Painful sex can be caused by many things. You may have an injury, an infection, or a growth in your vagina. Or maybe you have muscle spasms. In some cases, the pain is caused by another medical condition, such as a spinal problem.

Some medicines can cause dryness in the vagina. And as a woman gets older, her vagina gets drier. It may also narrow, shorten, and get stiffer. This dryness can make sex painful.

Talk to your doctor about what might be causing your painful sex. Treatment may help.

Follow-up care is a key part of your treatment and safety. Be sure to make and go to all appointments, and call your doctor or nurse call line if you are having problems. It's also a good idea to know your test results and keep a list of the medicines you take.

How can you care for yourself at home?

  • Use a vaginal lubricant during sex. Examples are Astroglide and K-Y Jelly.
  • Increase the time you and your partner spend touching each other before sex. This is called foreplay.
  • Try different positions for sex to find the most comfortable ones.
  • Ask your doctor about exercises to strengthen and relax your pelvic muscles.
  • Before sex, take a warm bath. This can relax you and reduce anxiety.
  • If your doctor prescribes any medicines, take them exactly as prescribed. Call your doctor or nurse call line if you think you are having a problem with your medicine.

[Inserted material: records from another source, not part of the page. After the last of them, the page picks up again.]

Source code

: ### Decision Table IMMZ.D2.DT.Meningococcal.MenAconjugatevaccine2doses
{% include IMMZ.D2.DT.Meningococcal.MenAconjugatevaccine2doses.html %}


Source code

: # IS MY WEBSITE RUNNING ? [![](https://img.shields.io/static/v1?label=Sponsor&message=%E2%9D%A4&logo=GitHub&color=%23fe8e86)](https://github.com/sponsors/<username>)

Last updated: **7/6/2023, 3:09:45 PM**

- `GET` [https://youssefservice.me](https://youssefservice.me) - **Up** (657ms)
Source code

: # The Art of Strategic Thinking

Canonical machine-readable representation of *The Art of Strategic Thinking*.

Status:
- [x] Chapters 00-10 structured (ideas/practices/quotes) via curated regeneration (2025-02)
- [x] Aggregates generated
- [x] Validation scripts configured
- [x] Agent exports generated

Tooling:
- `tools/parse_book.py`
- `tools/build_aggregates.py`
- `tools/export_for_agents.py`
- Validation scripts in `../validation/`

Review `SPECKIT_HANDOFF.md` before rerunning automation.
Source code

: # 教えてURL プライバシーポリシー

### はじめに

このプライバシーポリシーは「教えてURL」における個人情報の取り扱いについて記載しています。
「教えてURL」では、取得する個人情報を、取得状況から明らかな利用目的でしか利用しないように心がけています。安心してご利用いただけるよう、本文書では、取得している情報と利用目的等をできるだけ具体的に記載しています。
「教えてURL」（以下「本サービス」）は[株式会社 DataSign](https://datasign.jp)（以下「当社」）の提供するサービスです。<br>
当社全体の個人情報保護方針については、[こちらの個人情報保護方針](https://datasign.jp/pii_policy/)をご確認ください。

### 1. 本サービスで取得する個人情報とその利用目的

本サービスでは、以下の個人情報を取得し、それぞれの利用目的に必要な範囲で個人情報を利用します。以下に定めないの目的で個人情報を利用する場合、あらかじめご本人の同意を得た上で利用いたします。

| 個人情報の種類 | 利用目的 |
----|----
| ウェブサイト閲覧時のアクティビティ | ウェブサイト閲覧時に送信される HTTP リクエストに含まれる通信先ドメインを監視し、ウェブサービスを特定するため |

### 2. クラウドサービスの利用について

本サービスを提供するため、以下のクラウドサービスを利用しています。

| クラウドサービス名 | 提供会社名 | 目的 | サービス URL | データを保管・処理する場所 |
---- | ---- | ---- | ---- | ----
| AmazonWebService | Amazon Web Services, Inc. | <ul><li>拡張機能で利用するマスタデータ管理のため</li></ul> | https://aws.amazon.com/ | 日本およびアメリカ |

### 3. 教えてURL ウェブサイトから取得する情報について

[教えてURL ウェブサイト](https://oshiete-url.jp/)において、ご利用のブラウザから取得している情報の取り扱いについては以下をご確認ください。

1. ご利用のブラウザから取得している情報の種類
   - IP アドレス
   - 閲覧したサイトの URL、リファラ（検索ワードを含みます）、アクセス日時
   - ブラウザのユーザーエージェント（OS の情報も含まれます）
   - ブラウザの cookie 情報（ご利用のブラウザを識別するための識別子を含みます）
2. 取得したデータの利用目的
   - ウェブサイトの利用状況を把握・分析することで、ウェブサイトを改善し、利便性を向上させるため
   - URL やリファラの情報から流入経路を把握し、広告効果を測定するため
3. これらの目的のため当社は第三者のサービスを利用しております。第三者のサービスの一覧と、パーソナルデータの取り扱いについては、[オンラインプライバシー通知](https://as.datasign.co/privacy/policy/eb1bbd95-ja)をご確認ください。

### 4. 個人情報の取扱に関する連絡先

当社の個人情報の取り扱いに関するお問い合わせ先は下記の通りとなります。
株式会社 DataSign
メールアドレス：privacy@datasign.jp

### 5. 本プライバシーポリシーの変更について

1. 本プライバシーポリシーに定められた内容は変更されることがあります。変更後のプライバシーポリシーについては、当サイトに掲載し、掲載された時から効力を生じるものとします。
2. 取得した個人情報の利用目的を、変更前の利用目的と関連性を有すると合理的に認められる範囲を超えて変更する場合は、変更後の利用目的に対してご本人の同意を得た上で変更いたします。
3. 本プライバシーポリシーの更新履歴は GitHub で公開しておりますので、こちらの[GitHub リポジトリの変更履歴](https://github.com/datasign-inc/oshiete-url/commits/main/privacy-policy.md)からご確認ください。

When should you call for help?

Call 911 anytime you think you may need emergency care. For example, call if:

  • You passed out (lost consciousness).
  • You have sudden, severe pain in your belly or pelvis.

Call your doctor or nurse call line now or seek immediate medical care if:

  • You have new belly or pelvic pain.
  • You have a fever and pelvic pain or vaginal discharge.

Watch closely for changes in your health, and be sure to contact your doctor or nurse call line if:

  • Your pain during sex increases.
  • You do not get better as expected.

Where can you learn more?

Go to

Enter I760 in the search box to learn more about "Painful Sex: Care Instructions".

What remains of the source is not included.